Starting at the first line of the data, print each line verbatim up to and including the line bearing "LCD Touch Module", omitting pictures.

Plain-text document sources
============================================================

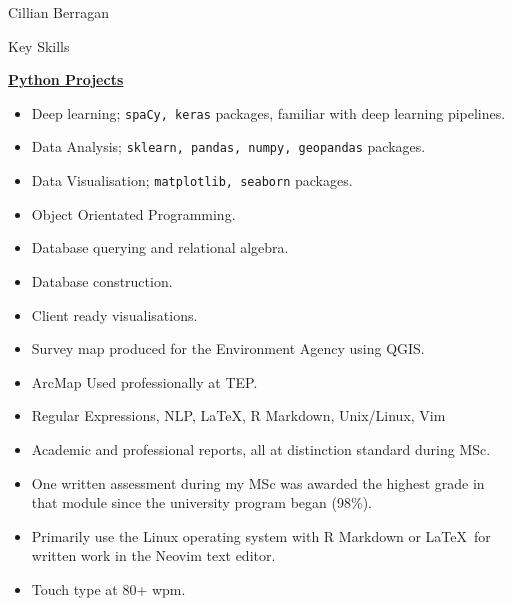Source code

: \documentclass{scrartcl}
\begin{document}
\begin{cv}{Cillian Berragan}
\begin{cvlist}{Key Skills}
\vspace{5mm}
\item[\textbf{Python:}]\href{https://cjber.github.io/tags/python/}{\textbf{Python Projects}}
\begin{itemize}\item Deep learning; \texttt{spaCy, keras} packages, familiar with deep learning pipelines. 
\item Data Analysis; \texttt{sklearn, pandas, numpy, geopandas} packages.
\item Data Visualisation; \texttt{matplotlib, seaborn} packages.
\item Object Orientated Programming.
\end{itemize}
\vspace{5mm}
\item[\textbf{SQL:}]\begin{itemize}\item Database querying and relational algebra.
\item Database construction.
\vspace{5mm}
\end{itemize}
\item[\textbf{QGIS \& ArcGIS:}]\begin{itemize}\item Client ready visualisations.
\item Survey map produced for the Environment Agency using QGIS.
\item ArcMap Used professionally at TEP.
\vspace{5mm}
\item[\textbf{Additional Skills}:] Regular Expressions, NLP, \LaTeX, R Markdown, Unix/Linux, Vim 
\end{itemize}
\vspace{5mm}
\item[\textbf{Written work:}]\begin{itemize}\item Academic and professional reports, all at distinction standard during MSc.
\item One written assessment during my MSc was awarded the highest grade in that module since the university program began (98\%).
\item Primarily use the Linux operating system with R Markdown or \LaTeX\ for written work in the Neovim text editor.
\item Touch type at 80+ wpm.
\end{itemize}
\end{cvlist}


\end{cv}
\end{document}
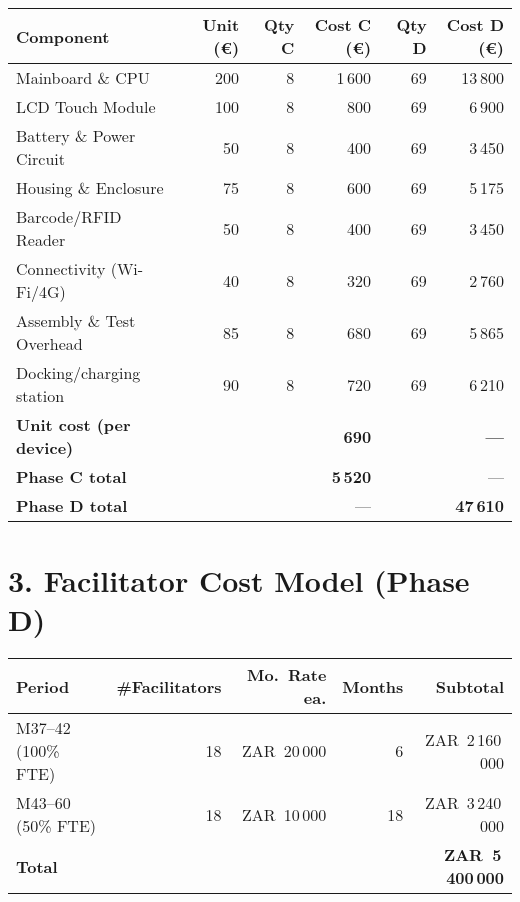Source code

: \documentclass[a4paper,11pt]{article}
\begin{document}
\begin{tabularx}{\textwidth}{Xrrrrr}
\toprule
\textbf{Component}           & \textbf{Unit (€)} & \textbf{Qty C} & \textbf{Cost C (€)} & \textbf{Qty D} & \textbf{Cost D (€)} \\
\midrule
Mainboard \& CPU             & 200               & 8              & 1\,600               & 69             & 13\,800              \\
LCD Touch Module             & 100               & 8              &   800                & 69             &  6\,900              \\
Battery \& Power Circuit     &  50               & 8              &   400                & 69             &  3\,450              \\
Housing \& Enclosure         &  75               & 8              &   600                & 69             &  5\,175              \\
Barcode/RFID Reader          &  50               & 8              &   400                & 69             &  3\,450              \\
Connectivity (Wi-Fi/4G)      &  40               & 8              &   320                & 69             &  2\,760              \\
Assembly \& Test Overhead    &  85               & 8              &   680                & 69             &  5\,865 \\
Docking/charging station     &  90               & 8              &   720                & 69             &  6\,210 \\
\midrule
\textbf{Unit cost (per device)} &           &                & \textbf{690}         &                & \textbf{—}          \\
\textbf{Phase C total}       &                   &                & \textbf{5\,520}      &                & —                    \\
\textbf{Phase D total}       &                   &                & —                    &                & \textbf{47\,610}     \\
\bottomrule
\end{tabularx}

\section*{3. Facilitator Cost Model (Phase D)}
\begin{tabularx}{\textwidth}{Xrrrr}
\toprule
\textbf{Period} & \textbf{\#Facilitators} & \textbf{Mo.\ Rate ea.} & \textbf{Months} & \textbf{Subtotal} \\
\midrule
M37--42 (100\% FTE) & 18 & ZAR~20\,000 & 6  & ZAR~2\,160\,000 \\
M43--60 (50\% FTE)  & 18 & ZAR~10\,000 & 18 & ZAR~3\,240\,000 \\
\midrule
\textbf{Total}     &    &             &    & \textbf{ZAR~5\,400\,000} \\
\bottomrule
\end{tabularx}
\end{document}
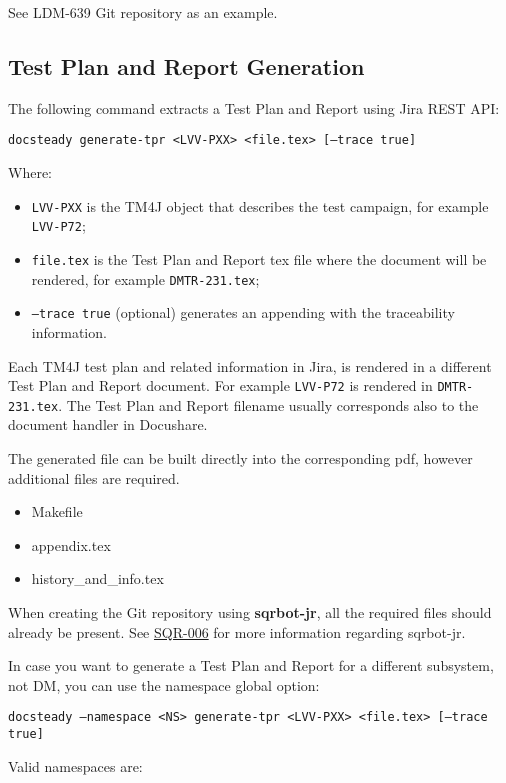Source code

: \documentclass[DM]{lsstdoc}
\begin{document}
See LDM-639 Git repository as an example.


\subsection{Test Plan and Report Generation}

The following command extracts a Test Plan and Report using Jira REST API:

\texttt{docsteady generate-tpr <LVV-PXX> <file.tex> [--trace true]}

Where:

\begin{itemize}
\item \texttt{LVV-PXX} is the TM4J object that describes the test campaign, for example \texttt{LVV-P72};
\item \texttt{file.tex} is the Test Plan and Report tex file where the document will be rendered, for example \texttt{DMTR-231.tex};
\item \texttt{--trace true} (optional) generates an appending with the traceability information.
\end{itemize}

Each TM4J test plan and related information in Jira, is rendered in a different Test Plan and Report document.
For example \texttt{LVV-P72} is rendered in \texttt{DMTR-231.tex}.
The Test Plan and Report filename usually corresponds also to the document handler in Docushare.

The generated file can be built directly into the corresponding pdf, however additional files are required.

\begin{itemize}
\item Makefile
\item appendix.tex
\item history\_and\_info.tex
\end{itemize}

When creating the Git repository using \textbf{sqrbot-jr}, all the required files should already be present.
See \href{https://sqr-006.lsst.io/}{SQR-006} for more information regarding sqrbot-jr.

In case you want to generate a Test Plan and Report for a different subsystem, not DM, you can use the namespace global option:

\texttt{docsteady --namespace <NS> generate-tpr <LVV-PXX> <file.tex> [--trace true]}

Valid namespaces are:
\end{document}

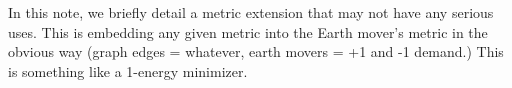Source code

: 

In this note, we briefly detail a metric extension that may not have any
serious uses.
This is embedding any given metric into the Earth mover's metric in the
obvious way (graph edges = whatever, earth movers = +1 and -1 demand.)
This is something like a 1-energy minimizer.

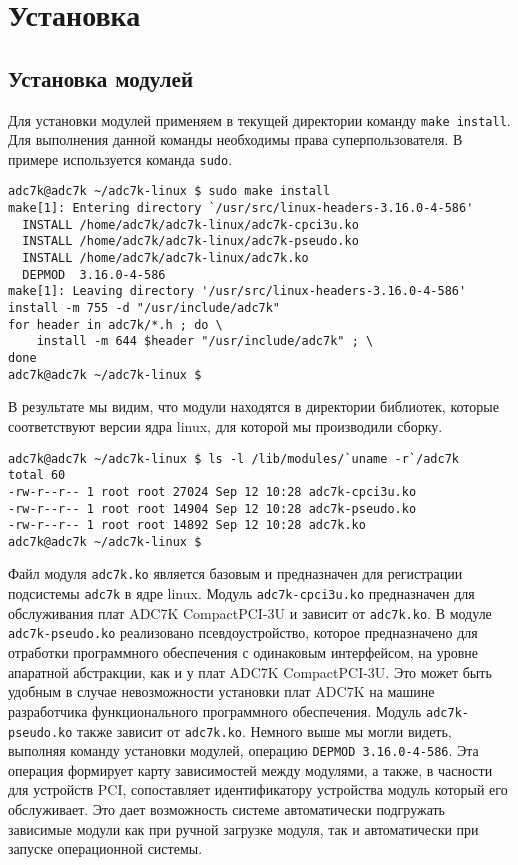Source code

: \documentclass[a4paper]{article}
\begin{document}
\section{Установка}
\subsection{Установка модулей}

Для установки модулей применяем в текущей директории команду
\mbox{\texttt{make install}}. Для выполнения данной команды необходимы права
суперпользователя. В примере используется команда \texttt{sudo}.
\begin{small}\begin{verbatim}
adc7k@adc7k ~/adc7k-linux $ sudo make install
make[1]: Entering directory `/usr/src/linux-headers-3.16.0-4-586'
  INSTALL /home/adc7k/adc7k-linux/adc7k-cpci3u.ko
  INSTALL /home/adc7k/adc7k-linux/adc7k-pseudo.ko
  INSTALL /home/adc7k/adc7k-linux/adc7k.ko
  DEPMOD  3.16.0-4-586
make[1]: Leaving directory '/usr/src/linux-headers-3.16.0-4-586'
install -m 755 -d "/usr/include/adc7k"
for header in adc7k/*.h ; do \
	install -m 644 $header "/usr/include/adc7k" ; \
done
adc7k@adc7k ~/adc7k-linux $
\end{verbatim}\end{small}

В результате мы видим, что модули находятся в директории библиотек, которые
соответствуют версии ядра linux, для которой мы производили сборку.
\begin{small}\begin{verbatim}
adc7k@adc7k ~/adc7k-linux $ ls -l /lib/modules/`uname -r`/adc7k
total 60
-rw-r--r-- 1 root root 27024 Sep 12 10:28 adc7k-cpci3u.ko
-rw-r--r-- 1 root root 14904 Sep 12 10:28 adc7k-pseudo.ko
-rw-r--r-- 1 root root 14892 Sep 12 10:28 adc7k.ko
adc7k@adc7k ~/adc7k-linux $
\end{verbatim}\end{small}

Файл модуля \mbox{\texttt{adc7k.ko}} является базовым и предназначен для
регистрации подсистемы \texttt{adc7k} в ядре linux. Модуль \mbox{\texttt{adc7k-cpci3u.ko}}
предназначен для обслуживания плат ADC7K \mbox{CompactPCI-3U} и зависит от \mbox{\texttt{adc7k.ko}}.
В модуле \mbox{\texttt{adc7k-pseudo.ko}} реализовано псевдоустройство, которое
предназначено для отработки программного обеспечения с одинаковым интерфейсом, на
уровне апаратной абстракции, как и у плат ADC7K \mbox{CompactPCI-3U}. Это может быть удобным в случае
невозможности установки плат ADC7K на машине разработчика функционального программного обеспечения.
Модуль \mbox{\texttt{adc7k-pseudo.ko}} также зависит от \mbox{\texttt{adc7k.ko}}.
Немного выше мы могли видеть, выполняя команду установки модулей, операцию
\mbox{\texttt{DEPMOD  3.16.0-4-586}}. Эта операция формирует карту зависимостей между
модулями, а также, в часности для устройств PCI, сопоставляет идентификатору устройства модуль
который его обслуживает. Это дает возможность системе автоматически подгружать зависимые модули как при
ручной загрузке модуля, так и автоматически при запуске операционной системы.
\end{document}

============================================================

Reply to the task
Source code

: \documentclass{scrartcl}
\begin{document}
\begin{cv}{Cillian Berragan}
\begin{cvlist}{Key Skills}
\vspace{5mm}
\item[\textbf{Python:}]\href{https://cjber.github.io/tags/python/}{\textbf{Python Projects}}
\begin{itemize}\item Deep learning; \texttt{spaCy, keras} packages, familiar with deep learning pipelines. 
\item Data Analysis; \texttt{sklearn, pandas, numpy, geopandas} packages.
\item Data Visualisation; \texttt{matplotlib, seaborn} packages.
\item Object Orientated Programming.
\end{itemize}
\vspace{5mm}
\item[\textbf{SQL:}]\begin{itemize}\item Database querying and relational algebra.
\item Database construction.
\vspace{5mm}
\end{itemize}
\item[\textbf{QGIS \& ArcGIS:}]\begin{itemize}\item Client ready visualisations.
\item Survey map produced for the Environment Agency using QGIS.
\item ArcMap Used professionally at TEP.
\vspace{5mm}
\item[\textbf{Additional Skills}:] Regular Expressions, NLP, \LaTeX, R Markdown, Unix/Linux, Vim 
\end{itemize}
\vspace{5mm}
\item[\textbf{Written work:}]\begin{itemize}\item Academic and professional reports, all at distinction standard during MSc.
\item One written assessment during my MSc was awarded the highest grade in that module since the university program began (98\%).
\item Primarily use the Linux operating system with R Markdown or \LaTeX\ for written work in the Neovim text editor.
\item Touch type at 80+ wpm.
\end{itemize}
\end{cvlist}


\end{cv}
\end{document}
Source code

: \documentclass[a4paper,11pt]{article}
\begin{document}
\begin{tabularx}{\textwidth}{Xrrrrr}
\toprule
\textbf{Component}           & \textbf{Unit (€)} & \textbf{Qty C} & \textbf{Cost C (€)} & \textbf{Qty D} & \textbf{Cost D (€)} \\
\midrule
Mainboard \& CPU             & 200               & 8              & 1\,600               & 69             & 13\,800              \\
LCD Touch Module             & 100               & 8              &   800                & 69             &  6\,900              \\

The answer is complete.